*About this exercise*. Repeat exactly, and only, the lines from the one holding "The Hadamard maximal" through the last line of the records below.

- Opening Delimiter -

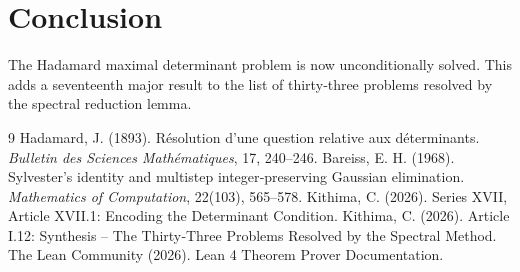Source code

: \documentclass[11pt,a4paper]{article}
\begin{document}
\section{Conclusion}

The Hadamard maximal determinant problem is now unconditionally solved. This adds a seventeenth major result to the list of thirty‑three problems resolved by the spectral reduction lemma.


\begin{thebibliography}{9}
  Hadamard, J. (1893). Résolution d'une question relative aux déterminants. \emph{Bulletin des Sciences Mathématiques}, 17, 240–246.
  Bareiss, E. H. (1968). Sylvester's identity and multistep integer‑preserving Gaussian elimination. \emph{Mathematics of Computation}, 22(103), 565–578.
  Kithima, C. (2026). Series XVII, Article XVII.1: Encoding the Determinant Condition.
  Kithima, C. (2026). Article I.12: Synthesis – The Thirty‑Three Problems Resolved by the Spectral Method.
  The Lean Community (2026). Lean 4 Theorem Prover Documentation.
\end{thebibliography}
\end{document}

- Closing Delimiter -

*Solution for this exercise*.
The Hadamard maximal determinant problem is now unconditionally solved. This adds a seventeenth major result to the list of thirty‑three problems resolved by the spectral reduction lemma.


\begin{thebibliography}{9}
  Hadamard, J. (1893). Résolution d'une question relative aux déterminants. \emph{Bulletin des Sciences Mathématiques}, 17, 240–246.
  Bareiss, E. H. (1968). Sylvester's identity and multistep integer‑preserving Gaussian elimination. \emph{Mathematics of Computation}, 22(103), 565–578.
  Kithima, C. (2026). Series XVII, Article XVII.1: Encoding the Determinant Condition.
  Kithima, C. (2026). Article I.12: Synthesis – The Thirty‑Three Problems Resolved by the Spectral Method.
  The Lean Community (2026). Lean 4 Theorem Prover Documentation.
\end{thebibliography}
\end{document}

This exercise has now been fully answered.